I could call it a ‘cutting solution’.
Or if Foot Solutions is anything to go by, a ‘bread solution’.

But that’s not what it actually is.

An oven is a bread solution. So is a bakery. So is yeast.
They all solve problems to do with bread – but in reality they all do very different jobs.

The name isn’t giving you what you need to know – as a customer – to tell you if you need one or not.

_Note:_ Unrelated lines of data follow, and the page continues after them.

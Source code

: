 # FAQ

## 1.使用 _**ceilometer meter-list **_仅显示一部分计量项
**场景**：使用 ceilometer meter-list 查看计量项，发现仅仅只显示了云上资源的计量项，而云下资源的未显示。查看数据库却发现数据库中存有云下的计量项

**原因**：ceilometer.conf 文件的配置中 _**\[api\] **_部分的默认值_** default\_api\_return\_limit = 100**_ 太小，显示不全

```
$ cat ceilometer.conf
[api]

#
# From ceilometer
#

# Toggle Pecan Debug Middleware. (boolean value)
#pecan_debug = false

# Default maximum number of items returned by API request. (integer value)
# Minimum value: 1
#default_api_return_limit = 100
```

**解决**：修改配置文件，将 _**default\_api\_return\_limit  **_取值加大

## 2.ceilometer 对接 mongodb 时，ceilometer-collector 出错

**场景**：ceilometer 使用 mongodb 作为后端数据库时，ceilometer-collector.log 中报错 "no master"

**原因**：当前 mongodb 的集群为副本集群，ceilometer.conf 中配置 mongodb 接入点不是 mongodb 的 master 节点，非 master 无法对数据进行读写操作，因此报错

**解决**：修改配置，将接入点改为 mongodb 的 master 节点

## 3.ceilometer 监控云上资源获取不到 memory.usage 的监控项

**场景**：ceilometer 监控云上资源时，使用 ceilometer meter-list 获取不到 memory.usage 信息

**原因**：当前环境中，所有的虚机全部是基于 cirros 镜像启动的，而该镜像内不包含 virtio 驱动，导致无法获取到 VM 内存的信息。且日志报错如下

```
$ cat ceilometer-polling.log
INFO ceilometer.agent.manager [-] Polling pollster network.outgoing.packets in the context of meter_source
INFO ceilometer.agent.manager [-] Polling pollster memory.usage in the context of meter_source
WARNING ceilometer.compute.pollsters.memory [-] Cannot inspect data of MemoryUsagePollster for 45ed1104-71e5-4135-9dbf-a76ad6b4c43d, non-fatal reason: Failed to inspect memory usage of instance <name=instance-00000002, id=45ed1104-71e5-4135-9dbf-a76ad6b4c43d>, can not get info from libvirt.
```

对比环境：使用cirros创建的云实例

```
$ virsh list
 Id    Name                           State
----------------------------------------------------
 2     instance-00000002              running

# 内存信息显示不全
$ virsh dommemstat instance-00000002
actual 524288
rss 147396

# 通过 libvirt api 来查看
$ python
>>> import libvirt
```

It’s just not specific enough.

A bread cutter, is what I’ve invented.
Or a bread knife, if you’re already familiar with the ‘knife’ concept.

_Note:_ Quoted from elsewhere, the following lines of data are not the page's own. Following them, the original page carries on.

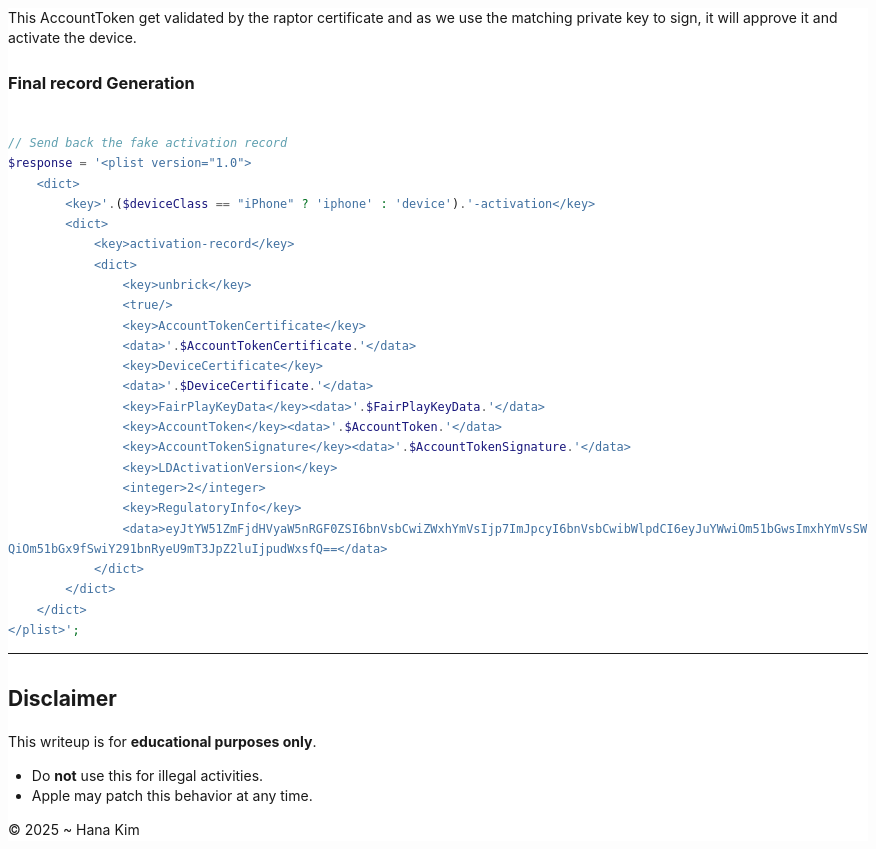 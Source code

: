This AccountToken get validated by the raptor certificate and as we use the matching private key to sign, it will approve it and activate the device.

### Final record  Generation

```php

// Send back the fake activation record
$response = '<plist version="1.0">
    <dict>
        <key>'.($deviceClass == "iPhone" ? 'iphone' : 'device').'-activation</key>
        <dict>
            <key>activation-record</key>
            <dict>
                <key>unbrick</key>
                <true/>
                <key>AccountTokenCertificate</key>
                <data>'.$AccountTokenCertificate.'</data>
                <key>DeviceCertificate</key>
                <data>'.$DeviceCertificate.'</data>
                <key>FairPlayKeyData</key><data>'.$FairPlayKeyData.'</data>
                <key>AccountToken</key><data>'.$AccountToken.'</data>
                <key>AccountTokenSignature</key><data>'.$AccountTokenSignature.'</data>
                <key>LDActivationVersion</key>
                <integer>2</integer>
                <key>RegulatoryInfo</key>
                <data>eyJtYW51ZmFjdHVyaW5nRGF0ZSI6bnVsbCwiZWxhYmVsIjp7ImJpcyI6bnVsbCwibWlpdCI6eyJuYWwiOm51bGwsImxhYmVsSWQiOm51bGx9fSwiY291bnRyeU9mT3JpZ2luIjpudWxsfQ==</data>
            </dict>
        </dict>
    </dict>
</plist>';
```
---

## Disclaimer

This writeup is for **educational purposes only**.

- Do **not** use this for illegal activities.
- Apple may patch this behavior at any time.



© 2025  ~ Hana Kim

But when tech brands call the new widget they’ve created a ‘customer experience solution’, it’s so vague it’s almost meaningless.

Am I buying an entire call centre here or what?

Product names have jobs to do.

Those jobs are:

  • Describe what the thing is (Like Airbus).
  • Describe what the thing does, or what it’s like to use (Like Windows Explorer).
  • Tell us where the thing came from (Like Champagne).
  • Or nothing. (Like Kodak.) It’s just a word you can fill with meaning through the rest of your brand and marketing – very much like Champagne.

What about ‘I Can’t Believe It’s Not Butter!?’, I hear you cry.
Well, yes, true — there are hundreds of weird anomalies in naming.

But in B2B tech? These are the main jobs that product names need to do.

There’s a reason for that.

Through some combination of your product’s name and marketing, your aim is to help your customers to find, identify and buy your product.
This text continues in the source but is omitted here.